その中で、宿の本棚におかれていた新版「生きづらい日本人」を捨てる 下川裕治 | 知恵の森文庫・未来ライブラリー | 光文社は、その宿に滞在するあいだ、身近において何度も読みかえしました。
詐欺にあってまでも東南アジアにいつくことを選んだ人たち、一時期たくさん存在した「外こもり(日本で集中して資金をためその資金で一定期間アジアで暮らす)」の人たち。
タイ チェンマイでホームレスになり、古本屋で万引きを繰り返して逮捕されるも、なんと強制送還されるわけでも罪に問われるわけでもなく、そのまま解放されてしまった人の日記。

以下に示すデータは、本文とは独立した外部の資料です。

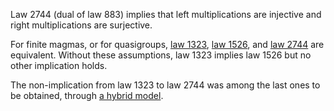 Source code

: Law 2744 (dual of law 883) implies that left multiplications are injective and right multiplications are surjective.

For finite magmas, or for quasigroups, [law 1323](https://teorth.github.io/equational_theories/implications/?1323), [law 1526](https://teorth.github.io/equational_theories/implications/?1526), and [law 2744](https://teorth.github.io/equational_theories/implications/?2744) are equivalent.  Without these assumptions, law 1323 implies law 1526 but no other implication holds.

The non-implication from law 1323 to law 2744 was among the last ones to be obtained, through [a hybrid model](https://teorth.github.io/equational_theories/blueprint/1323-chapter.html).
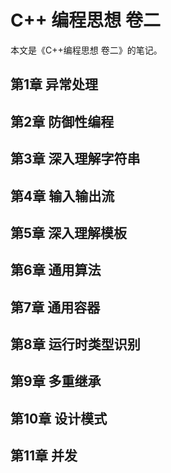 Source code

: # C++ 编程思想 卷二

本文是《C++编程思想 卷二》的笔记。

## 第1章 异常处理

## 第2章 防御性编程

## 第3章 深入理解字符串

## 第4章 输入输出流

## 第5章 深入理解模板

## 第6章 通用算法

## 第7章 通用容器

## 第8章 运行时类型识别

## 第9章 多重继承

## 第10章 设计模式

## 第11章 并发
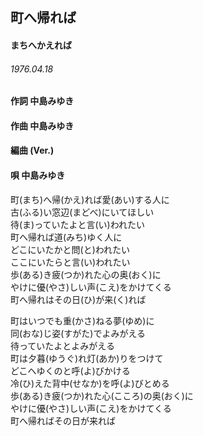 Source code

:## 町へ帰れば
#### まちへかえれば
###### 1976.04.18


#### 作詞       中島みゆき
#### 作曲       中島みゆき
#### 編曲 (Ver.)
#### 唄         中島みゆき
 
 

町(まち)へ帰(かえ)れば愛(あい)する人に  
古(ふる)い窓辺(まどべ)にいてほしい  
待(ま)っていたよと言(い)われたい  
町へ帰れば道(みち)ゆく人に  
どこにいたかと問(と)われたい  
ここにいたらと言(い)われたい  
歩(ある)き疲(つか)れた心の奥(おく)に  
やけに優(やさ)しい声(こえ)をかけてくる  
町へ帰れはその日(ひ)が来(く)れば  


町はいつでも重(かさ)ねる夢(ゆめ)に  
同(おな)じ姿(すがた)でよみがえる  
待っていたよとよみがえる  
町は夕暮(ゆうぐ)れ灯(あか)りをつけて  
どこへゆくのと呼(よ)びかける  
冷(ひ)えた背中(せなか)を呼(よ)びとめる  
歩(ある)き疲(つか)れた心(こころ)の奥(おく)に  
やけに優(やさ)しい声(こえ)をかけてくる  
町へ帰ればその日が来れば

万引きを繰り返しながらも、チェンマイの由緒ただしき寺院で僧侶に日本語を教えていたというのが、なやましくも「これもありなのか! タイ」と感心。
(amazonでこの本の感想を読むと、希望がない、寒々しいと書かれていたのですが、「どこが?」「そんなに希望だけを見ていたいわけ?」と)
「アウトサイダーからの手紙」犬養道子(中公文庫)には、注目したい箇所がありました。
犬養さんが一時期滞在したスイスの老人ホーム。そこに暮らすことを決めている老人たちの、人のうわさを話題として選択しない、愚痴をいわないという態度(自分が好きじゃないメニューが出てもそれをことばにしないといった)。
歩道は激しい段差だらけ、街は落ちついた様相ながら騒々しく、エアコンは2006年製だし、シャワーのお湯は控えめにみても色がついていて(=白いタオルがうすい泥の色に染まった)不快なことは同時にあって。
それでも。
目にはいるものすべてが好ましく、露骨で強烈なものが視界になく。
前から歩いてくる人がぶつかってくる心配もなければ、顔をじっとみられることもない。
なんなら、やさしく道をゆずってくれるし。
ぐうぜん、目があったのならほほえんでくれる。
誰かに注意されることもなければ、街中の注意書きすらもすくない。
地元の人たちは押しがつよくなく、こちらが間違っていても指摘しない。
それでも。
差別らしきことはあり(そのときはあとでひとり泣く)。
そこが光るように自分の中に残り。
どちらにしても。
ネット上の広告とおススメが自分の理解できない言語で表示、人間と社会がイジワルじゃないていうのは楽でいいです。